Beberapa hari ini
Dody tidak seperti biasanya. Pulang sekolah selalu tepat waktu dan langsung
masuk kamar. Terkadang sampai sore menjelang magrib baru keluar, karena memang
ia harus pergi belajar mengaji. “Den Dody akhir-akhir ini susah kalau
disuruh makan, Bu,” Bi Isa, pembantu rumah melaporkan sikap Dody kepadanya
ibunya. “Saya khawatir nanti bisa sakit lho Bu,” tambahnya sambil
menyuguhkan secangkir the manis.
“Den, ada temannya yang cari diluar, kasihan
lho Den, ia sudah lama menunggu,” Bi Isa beberapa kali mengetuk pintu kamar
Dody yang selalu dikunci dari dalam. Tapi Dody tidak juga keluar.

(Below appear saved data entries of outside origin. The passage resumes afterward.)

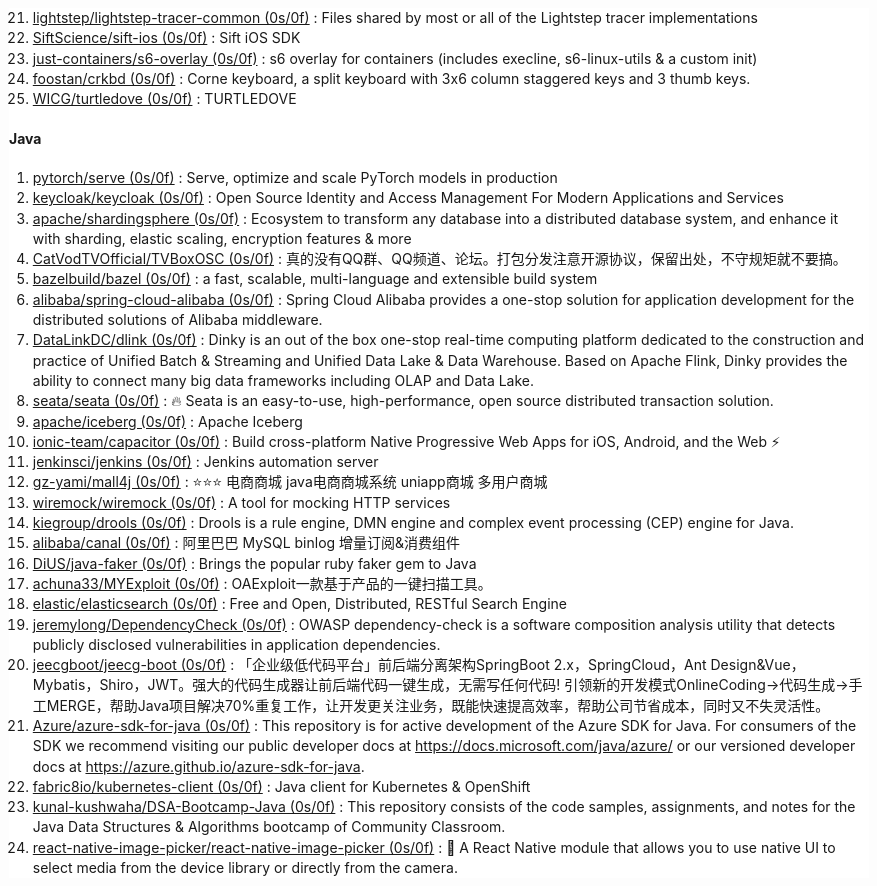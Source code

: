 21. [lightstep/lightstep-tracer-common (0s/0f)](https://github.com/lightstep/lightstep-tracer-common) : Files shared by most or all of the Lightstep tracer implementations
22. [SiftScience/sift-ios (0s/0f)](https://github.com/SiftScience/sift-ios) : Sift iOS SDK
23. [just-containers/s6-overlay (0s/0f)](https://github.com/just-containers/s6-overlay) : s6 overlay for containers (includes execline, s6-linux-utils & a custom init)
24. [foostan/crkbd (0s/0f)](https://github.com/foostan/crkbd) : Corne keyboard, a split keyboard with 3x6 column staggered keys and 3 thumb keys.
25. [WICG/turtledove (0s/0f)](https://github.com/WICG/turtledove) : TURTLEDOVE

#### Java
1. [pytorch/serve (0s/0f)](https://github.com/pytorch/serve) : Serve, optimize and scale PyTorch models in production
2. [keycloak/keycloak (0s/0f)](https://github.com/keycloak/keycloak) : Open Source Identity and Access Management For Modern Applications and Services
3. [apache/shardingsphere (0s/0f)](https://github.com/apache/shardingsphere) : Ecosystem to transform any database into a distributed database system, and enhance it with sharding, elastic scaling, encryption features & more
4. [CatVodTVOfficial/TVBoxOSC (0s/0f)](https://github.com/CatVodTVOfficial/TVBoxOSC) : 真的没有QQ群、QQ频道、论坛。打包分发注意开源协议，保留出处，不守规矩就不要搞。
5. [bazelbuild/bazel (0s/0f)](https://github.com/bazelbuild/bazel) : a fast, scalable, multi-language and extensible build system
6. [alibaba/spring-cloud-alibaba (0s/0f)](https://github.com/alibaba/spring-cloud-alibaba) : Spring Cloud Alibaba provides a one-stop solution for application development for the distributed solutions of Alibaba middleware.
7. [DataLinkDC/dlink (0s/0f)](https://github.com/DataLinkDC/dlink) : Dinky is an out of the box one-stop real-time computing platform dedicated to the construction and practice of Unified Batch & Streaming and Unified Data Lake & Data Warehouse. Based on Apache Flink, Dinky provides the ability to connect many big data frameworks including OLAP and Data Lake.
8. [seata/seata (0s/0f)](https://github.com/seata/seata) : 🔥 Seata is an easy-to-use, high-performance, open source distributed transaction solution.
9. [apache/iceberg (0s/0f)](https://github.com/apache/iceberg) : Apache Iceberg
10. [ionic-team/capacitor (0s/0f)](https://github.com/ionic-team/capacitor) : Build cross-platform Native Progressive Web Apps for iOS, Android, and the Web ⚡️
11. [jenkinsci/jenkins (0s/0f)](https://github.com/jenkinsci/jenkins) : Jenkins automation server
12. [gz-yami/mall4j (0s/0f)](https://github.com/gz-yami/mall4j) : ⭐️⭐️⭐️ 电商商城 java电商商城系统 uniapp商城 多用户商城
13. [wiremock/wiremock (0s/0f)](https://github.com/wiremock/wiremock) : A tool for mocking HTTP services
14. [kiegroup/drools (0s/0f)](https://github.com/kiegroup/drools) : Drools is a rule engine, DMN engine and complex event processing (CEP) engine for Java.
15. [alibaba/canal (0s/0f)](https://github.com/alibaba/canal) : 阿里巴巴 MySQL binlog 增量订阅&消费组件
16. [DiUS/java-faker (0s/0f)](https://github.com/DiUS/java-faker) : Brings the popular ruby faker gem to Java
17. [achuna33/MYExploit (0s/0f)](https://github.com/achuna33/MYExploit) : OAExploit一款基于产品的一键扫描工具。
18. [elastic/elasticsearch (0s/0f)](https://github.com/elastic/elasticsearch) : Free and Open, Distributed, RESTful Search Engine
19. [jeremylong/DependencyCheck (0s/0f)](https://github.com/jeremylong/DependencyCheck) : OWASP dependency-check is a software composition analysis utility that detects publicly disclosed vulnerabilities in application dependencies.
20. [jeecgboot/jeecg-boot (0s/0f)](https://github.com/jeecgboot/jeecg-boot) : 「企业级低代码平台」前后端分离架构SpringBoot 2.x，SpringCloud，Ant Design&Vue，Mybatis，Shiro，JWT。强大的代码生成器让前后端代码一键生成，无需写任何代码! 引领新的开发模式OnlineCoding->代码生成->手工MERGE，帮助Java项目解决70%重复工作，让开发更关注业务，既能快速提高效率，帮助公司节省成本，同时又不失灵活性。
21. [Azure/azure-sdk-for-java (0s/0f)](https://github.com/Azure/azure-sdk-for-java) : This repository is for active development of the Azure SDK for Java. For consumers of the SDK we recommend visiting our public developer docs at https://docs.microsoft.com/java/azure/ or our versioned developer docs at https://azure.github.io/azure-sdk-for-java.
22. [fabric8io/kubernetes-client (0s/0f)](https://github.com/fabric8io/kubernetes-client) : Java client for Kubernetes & OpenShift
23. [kunal-kushwaha/DSA-Bootcamp-Java (0s/0f)](https://github.com/kunal-kushwaha/DSA-Bootcamp-Java) : This repository consists of the code samples, assignments, and notes for the Java Data Structures & Algorithms bootcamp of Community Classroom.
24. [react-native-image-picker/react-native-image-picker (0s/0f)](https://github.com/react-native-image-picker/react-native-image-picker) : 🌄 A React Native module that allows you to use native UI to select media from the device library or directly from the camera.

“Ach… Bibi, aku kan sudah bilang, kalau ada
yang cari bilangin aku tidak ada,” kesalnya dari dalam
kamar, Dody, tidak pernah mau menemui teman-temannya yang datang, Ia
selalu menyendiri dan murung. Seakan tak ada gairah untuk bermain seperti
teman-teman sebayanya.
Padahal semenjak Dody lulus SD dan masuk SLTP di
Bogor, ia selalu pulang terlambat. “Dari belajar di rumah teman Bu,”
atau “Ada pelajaran tambahan, karena mau ujian,” begitu jawabnya bila
ditanya. Ibu dan Bapaknya selalu percaya karena memang semenjak kecil Dody
tidak pernah berbohong. Ia jujur dan sangat hormat kepada Ibu dan Bapaknya.
Dody adalah anak yang cerdas dan pandai bergaul
sehingga banyak teman-teman di sekolahnya yang ingin menjadi sahabatnya. Mulai
dari kelas satu dia selalu jadi juara kelas bahkan Ia termasuk siswa SD yang
mendapat nilai NEM tertinggi di kota ini. Kegiatannya juga banyak,
baik kegiatan ekstrakurikuler di sekolah maupun dilingkungan rumahnya.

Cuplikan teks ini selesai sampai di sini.